# [Assignment]
An exact reprint of every record below is required, with the pictures left out.

# [Given entries]

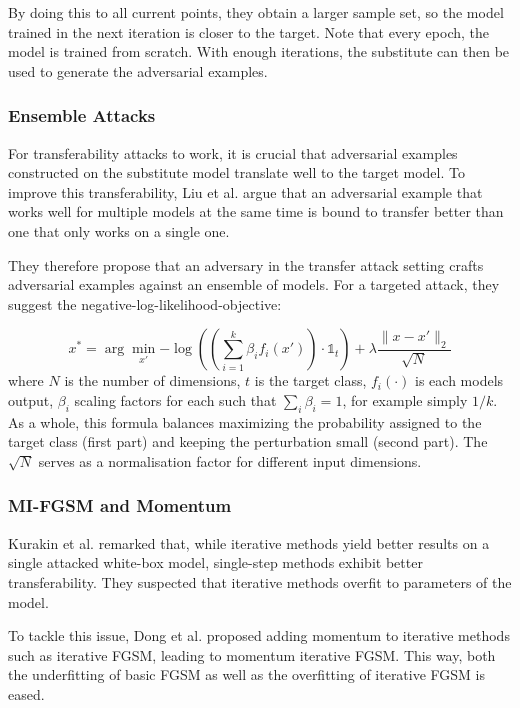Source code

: \documentclass[review]{AIM_report}
\begin{document}
By doing this to all current points, they obtain a larger sample set, so the model trained in the next iteration is closer to the target. Note that every epoch, the model is trained from scratch. With enough iterations, the substitute can then be used to generate the adversarial examples.

\subsubsection{Ensemble Attacks}
For transferability attacks to work, it is crucial that adversarial examples constructed on the substitute model translate well to the target model. To improve this transferability, Liu et al. \cite{liu2016delving} argue that an adversarial example that works well for multiple models at the same time is bound to transfer better than one that only works on a single one.

They therefore propose that an adversary in the transfer attack setting crafts adversarial examples against an ensemble of models. For a targeted attack, they suggest the negative-log-likelihood-objective:

\[
x^{*} = \arg\min_{x'}{-\log((\sum_{i=1}^k \beta_i f_i(x')) \cdot \mathbb{1}_{t}) + \lambda \frac{\lVert x - x'\rVert_2}{\sqrt{N}}}
\]
where \(N\) is the number of dimensions, \(t\) is the target class, \(f_i(\cdot)\) is each models output, \(\beta_i\) scaling factors for each such that \(\sum_i\beta_i=1\), for example simply \(1/k\). As a whole, this formula balances maximizing the probability assigned to the target class (first part) and keeping the perturbation small (second part). The \(\sqrt{N}\) serves as a normalisation factor for different input dimensions.

\subsubsection{MI-FGSM and Momentum}
\label{sssec:momentum}
Kurakin et al. \cite{kurakin2016adversarial} remarked that, while iterative methods yield better results on a single attacked white-box model, single-step methods exhibit better transferability. They suspected that iterative methods overfit to parameters of the model.

To tackle this issue, Dong et al. \cite{dong2018boosting} proposed adding momentum to iterative methods such as iterative FGSM, leading to momentum iterative FGSM. This way, both the underfitting of basic FGSM as well as the overfitting of iterative FGSM is eased.
\end{document}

# [Your response]
Source code

: \documentclass[review]{AIM_report}
\begin{document}
By doing this to all current points, they obtain a larger sample set, so the model trained in the next iteration is closer to the target. Note that every epoch, the model is trained from scratch. With enough iterations, the substitute can then be used to generate the adversarial examples.

\subsubsection{Ensemble Attacks}
For transferability attacks to work, it is crucial that adversarial examples constructed on the substitute model translate well to the target model. To improve this transferability, Liu et al. \cite{liu2016delving} argue that an adversarial example that works well for multiple models at the same time is bound to transfer better than one that only works on a single one.

They therefore propose that an adversary in the transfer attack setting crafts adversarial examples against an ensemble of models. For a targeted attack, they suggest the negative-log-likelihood-objective:

\[
x^{*} = \arg\min_{x'}{-\log((\sum_{i=1}^k \beta_i f_i(x')) \cdot \mathbb{1}_{t}) + \lambda \frac{\lVert x - x'\rVert_2}{\sqrt{N}}}
\]
where \(N\) is the number of dimensions, \(t\) is the target class, \(f_i(\cdot)\) is each models output, \(\beta_i\) scaling factors for each such that \(\sum_i\beta_i=1\), for example simply \(1/k\). As a whole, this formula balances maximizing the probability assigned to the target class (first part) and keeping the perturbation small (second part). The \(\sqrt{N}\) serves as a normalisation factor for different input dimensions.

\subsubsection{MI-FGSM and Momentum}
\label{sssec:momentum}
Kurakin et al. \cite{kurakin2016adversarial} remarked that, while iterative methods yield better results on a single attacked white-box model, single-step methods exhibit better transferability. They suspected that iterative methods overfit to parameters of the model.

To tackle this issue, Dong et al. \cite{dong2018boosting} proposed adding momentum to iterative methods such as iterative FGSM, leading to momentum iterative FGSM. This way, both the underfitting of basic FGSM as well as the overfitting of iterative FGSM is eased.
\end{document}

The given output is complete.